Data analysis leads to the extraction of the two main categories include "Deficiency in management of disease" with three sub-categories. Another category is "The need for sympathetic and knowledgeable caregivers" with the five sub-categories.
Deficiency in management of disease
At the onset of cancer and symptoms of disease progression, patients faced with multiple physical difficulties. These physical complications considered as one of the basic needs of these patients. Patients felt unable to manage their symptoms and complications. In this regard, they expressed the need for help.
Need to get rid of annoying physical symptoms
Among the most critical problems that have been reported by patients were complications from chemotherapy.
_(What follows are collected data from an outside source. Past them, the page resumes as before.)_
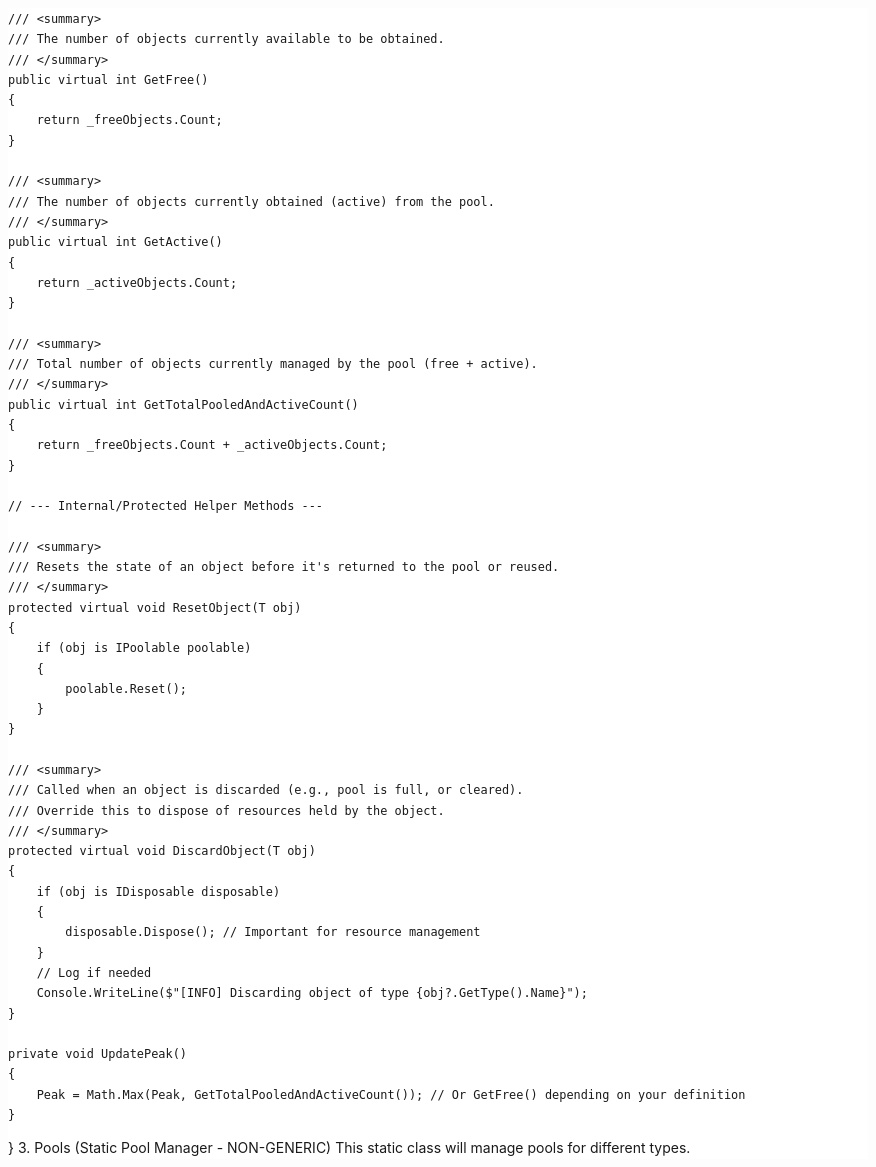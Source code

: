     /// <summary>
    /// The number of objects currently available to be obtained.
    /// </summary>
    public virtual int GetFree()
    {
        return _freeObjects.Count;
    }

    /// <summary>
    /// The number of objects currently obtained (active) from the pool.
    /// </summary>
    public virtual int GetActive()
    {
        return _activeObjects.Count;
    }

    /// <summary>
    /// Total number of objects currently managed by the pool (free + active).
    /// </summary>
    public virtual int GetTotalPooledAndActiveCount()
    {
        return _freeObjects.Count + _activeObjects.Count;
    }

    // --- Internal/Protected Helper Methods ---

    /// <summary>
    /// Resets the state of an object before it's returned to the pool or reused.
    /// </summary>
    protected virtual void ResetObject(T obj)
    {
        if (obj is IPoolable poolable)
        {
            poolable.Reset();
        }
    }

    /// <summary>
    /// Called when an object is discarded (e.g., pool is full, or cleared).
    /// Override this to dispose of resources held by the object.
    /// </summary>
    protected virtual void DiscardObject(T obj)
    {
        if (obj is IDisposable disposable)
        {
            disposable.Dispose(); // Important for resource management
        }
        // Log if needed
        Console.WriteLine($"[INFO] Discarding object of type {obj?.GetType().Name}");
    }

    private void UpdatePeak()
    {
        Peak = Math.Max(Peak, GetTotalPooledAndActiveCount()); // Or GetFree() depending on your definition
    }
}
3. Pools (Static Pool Manager - NON-GENERIC)
   This static class will manage pools for different types.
Patients were faced with many challenges to overcome these complications and found themselves close to death. During the chemotherapy process, patients had several experiences:
"Chemotherapy is like putting a bomb inside my body and then pressing its button. I have high pain tolerance, but when my white blood cells go down, I have a terrible condition. It's so painful. (P10) »
Need for a caregiver in daily routine
The majority of patients, after the onset of the disease and particularly during treatment, expressed their most crucial concern to do their daily routine, the fear of losing independence, the need for a caretaker to do their daily activities, and to fail to do things that they had done before.
"When I had chemotherapy and hospitalized, it was tough for me to pick up or move something and I needed someone to do it for me (p6)"
"The side-effects after chemotherapy are considerable. The patient suffers from these complications, and because of that, he/she becomes overwhelmed and disabled. (P11 Oncology Nurse) "
Feeling frustrated and giving up treatment
At a stage where the patient is suffering from frequent hospitalizations, he becomes disconcerted and, when his treatment fails, he feels frustrated, and the possibility of a decision to give up the treatment increases.
"It's an unfortunate thing when his mood breaks down, and he says I'm not going to get well. I'll die. Who has recovered well from this illness? (P13 .mother of a patient)
Need for sympathetic and knowledgeable caregivers
According to the experiences of participants, this category included four sub-categories:
Need for sympathy and interaction with a nurse
Participants in this study mentioned empathy and the nurse-patient relationship as one of the main criteria for care. Some participants were satisfied with this relationship. They considered the treatment team as an essential factor in their treatment and recovery. However, some others thought this relationship and the competence and ability of nurses in oncology weak and mentioned the need for nursing education.
"Those times that I was eating my soup like a cat because I could not move my hands. The nurse said, Do you want me to put it in your mouth? I said no. She sat on the chair next to me. Suddenly I saw her crying. It was a good sense of empathy for me (P3)."
“New nurses should receive training, but that is no longer enough. Nurses need more expertise in practice. (P11 oncology nurse). "
Need for hearing the truth about the disease
According to patients' experiences, from the moment they diagnosed with the disease, thousands of ambiguous questions about the nature of the disorder come to mind, so they felt needed an informed person to clarify the issues in their minds. Some of the patients said that hearing the truth would help them to enter the stage of disease acceptance and fight their illness.
"I needed a person to explain to me what this disease was overall. How does this happen? Because this disease is like a giant, which creates fear and horror (P1)."
“The doctor told me, 0.7 mm of the tumor remained after the operation, and there is a significant danger. I liked her honesty because she did not hide my illness (p8). "
Need for appropriate therapeutic interaction from Physicians
According to the results, it was essential to establish a productive therapeutic relationship between the doctor and the patient in the process of treatment. Many patients said that if a person diagnosed with cancer, he or she should first be mentally prepared.
"When I received my tests, the nurse said, "Madam, you have cancer, you need chemotherapy." As soon as she said this, I fell into a fit and collapsed. She didn't try to prepare my mind and then tell me (P4). "
Inadequate qualification of Physicians' secretary about the patient
One of the problems, as the participants stated, was the inappropriate behavior of Physicians' secretaries to the patients. Therefore, participants expressed that the oncologists' secretaries needed to be trained and informed about the psychological and physical condition of cancer patients.
"The secretaries should also be trained. They are so bad-tempered, and they want to fight. I even saw several times that they started fighting with the patients' companion (P10)."
Need for a psychologist for psychological adaptation
Since the onset of disease and the psychological crisis, patients may not have the ability to communicate appropriately and accept the condition. Therefore, the need for counseling by an informed person is essential. Unfortunately, there is currently no provision of psychological services in oncology departments, and this burden has imposed on nurses.
"We don't have psychoanalysts in our sections. There are some cases that the patient has a terrible psychological state and needs a psychologist (P12 oncology nurse)".